第26話 『敵に塩を送りますか』
グライドは、俺に気付いていないようで鼻歌を歌いながら歩いていた。
様子を見る限りでは、体の状態は回復しているようだ、きっと魔王軍に回復魔法の使い手がいるんだろうな。
ここで俺としては、いくつかの行動が選択できる。
①隠れて鼻歌野郎が通り過ぎるのを待つ
②知らないフリをして通り過ぎるのを待つ
③近くの店で買い物をする。そして通り過ぎるのを待つ
全部、通り過ぎる事前提だった……
どんだけ、弱いんだ俺!
こんなことじゃ、エルフの森に行っても笑われるだけだ。
よし、やってやる、堂々とした俺をあいつの魂に刻み込んでやる。
決意を固めた俺の前をグライドは、気付かないようすで通り過ぎていった。
さすがに、昼前の商店街は人通りが多く、気付きにくいというのはあるだろう。
無益な戦いを避けられた事で俺は、ホッとしていた。もしここで交戦するような事があれば、おそらくケガ人が出るだろう、俺だけど
しかし、前回あった時もそうだがあいつ暇なのか?なんか友達もいなさそうだ……
「おいっ、誰が友達いないって!」
真後ろに、グライドが立っていた。
「お、お前、き、気付かないフリ、フリをしていたのか」
俺は、テスト用紙の回答欄が全部ずれていた事を終了3分前に気付いた田中君ぐらい動揺していた。
「いや、気付いてなかったさ、お前のブツブツ言っているのが聞こえるまではな」
あれっ、もしかして……
俺は、指輪をしていなかった。そういえば、さっきレベル測定器を使った時、外したのでした。
どうやら俺は、無意識にテレパシーを使ってしまうようだ。俺の思った事は、俺が意識している人に伝わってしまうらしい。

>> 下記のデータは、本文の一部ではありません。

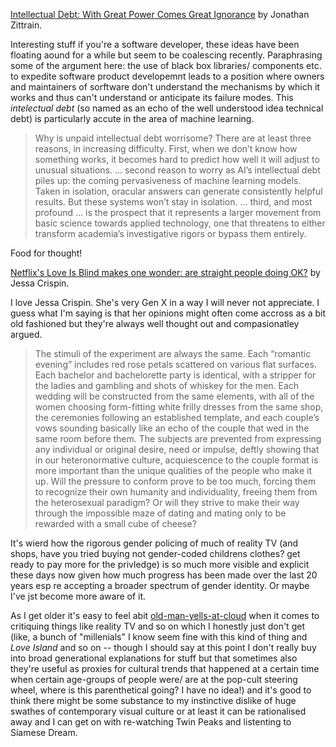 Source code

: [Intellectual Debt: With Great Power Comes Great Ignorance](https://medium.com/berkman-klein-center/from-technical-debt-to-intellectual-debt-in-ai-e05ac56a502c) by Jonathan Zittrain. 

Interesting stuff if you're a software developer, these ideas have been floating aound for a while but seem to be coalescing recently. Paraphrasing some of the argument here: the use of black box libraries/ components etc. to expedite software product developemnt leads to a position where owners and maintainers of sorftware don't understand the mechanisms by which it works and thus can't understand or anticipate its failure modes. This _intelectual debt_ (so named as an echo of the well understood idea technical debt) is particularly accute in the area of machine learning. 
<blockquote>
Why is unpaid intellectual debt worrisome? There are at least three reasons, in increasing difficulty. First, when we don’t know how something works, it becomes hard to predict how well it will adjust to unusual situations.
...
second reason to worry as AI’s intellectual debt piles up: the coming pervasiveness of machine learning models. Taken in isolation, oracular answers can generate consistently helpful results. But these systems won’t stay in isolation.
...
third, and most profound ... is the prospect that it represents a larger movement from basic science towards applied technology, one that threatens to either transform academia’s investigative rigors or bypass them entirely.
</blockquote>

Food for thought!

[Netflix's Love Is Blind makes one wonder: are straight people doing OK?](https://www.theguardian.com/global/commentisfree/2020/feb/26/netflix-love-is-blind-experiment-straight-heterosexual-marriage) by Jessa Crispin.

I love Jessa Crispin. She's very Gen X in a way I will never not appreciate. I guess what I'm saying is that her opinions might often come accross as a bit old fashioned but they're always well thought out and compasionatley argued. 

> The stimuli of the experiment are always the same. Each “romantic evening” includes red rose petals scattered on various flat surfaces. Each bachelor and bachelorette party is identical, with a stripper for the ladies and gambling and shots of whiskey for the men. Each wedding will be constructed from the same elements, with all of the women choosing form-fitting white frilly dresses from the same shop, the ceremonies following an established template, and each couple’s vows sounding basically like an echo of the couple that wed in the same room before them. The subjects are prevented from expressing any individual or original desire, need or impulse, deftly showing that in our heteronormative culture, acquiescence to the couple format is more important than the unique qualities of the people who make it up. Will the pressure to conform prove to be too much, forcing them to recognize their own humanity and individuality, freeing them from the heterosexual paradigm? Or will they strive to make their way through the impossible maze of dating and mating only to be rewarded with a small cube of cheese?

It's wierd how the rigorous gender policing of much of reality TV (and shops, have you tried buying not gender-coded childrens clothes? get ready to pay more for the privledge) is so much more visible and explicit these days now given how much progress has been made over the last 20 years esp re accepting a broader spectrum of gender identity. Or maybe I've jst become more aware of it.

As I get older it's easy to feel abit <a href="http://edge.alluremedia.com.au/m/g/2016/06/old-man-yells-at-cloud.jpg">old-man-yells-at-cloud</a> when it comes to critiquing things like reality TV and so on which I honestly just don't get (like, a bunch of "millenials" I know seem fine with this kind of thing and _Love Island_ and so on -- though I should say at this point I don't really buy into broad generational explanations for stuff but that sometimes also they're useful as proxies for cultural trends that happened at a certain time when certain age-groups of people were/ are at the pop-cult steering wheel, where is this parenthetical going? I have no idea!) and it's good to think there might be some substance to my instinctive dislike of huge swathes of contemporary visual culture or at least it can be rationalised away and I can get on with re-watching Twin Peaks and listenting to Siamese Dream.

ある程度、制御することは、可能らしいのだが今のところは、アリサにもらった指輪で抑えている状態なのだ。
俺は、そっと指輪をはめ直した……
「今日は、お前とやり合うつもりは無い」
とグライドは言った。
どう言う風の吹き回しだ。
「あ、あいつと約束しているからな」
なんで動揺してるんだ、気になるだろっ
なんかグライドは、この前と別人とまでは言わないが、すごく変わった気がするな。
それと、じゃなーい、みたいな喋り方やめたのだろうか、キャラが薄くなった気がするぞ。
「お前、やり合う気は無いって言ったよな」
「ああ、お前らには、手出しをしない約束だからな、あ、あいつとの」
だから動揺するのやめろよ、気になるだろ
「だったら、何でここに戻って来たんだ?」
わざわざ文句だけ言いに来ただけとは思えない。
「ふふふっ、エルフだよ」
エルフかぁ、聞こえちゃったみたいね
「俺は、回復したとはいえ、まだ本調子ではない。お前にやられた傷がな、お前にやられた傷がな」
「い、いま何で2回言ったんだ」
俺は、あのセリフをまさかここで聞くとは思っても見なかった。
「大事なことだからだ!」
グライドは、決めた。
やばい、ちょっとカッコいい。
「なんで怪我とエルフの森が、関係あるんだ」
グライドの真意が、まったく見えてこない。
「お前、まさか知らないのか?う、うそだ……ろ」
動揺し過ぎだろ、でも気になるな……
こいつ、まさかチートの実のことを!
「エルフの森には、温泉があるんだ。効能は、超回復と美肌効果だ」
「何っ、温泉だって……」
まさかの展開に俺は、愕然とした。
「しかも、温泉はひとつしか無い、わかるな」
グライドの真意は、俺にも理解できた。
「こ、混浴だっていうことか、混浴だっていうことか」
「お前、なんで2回言ったんだ」
グライドの言葉に俺は、答えた。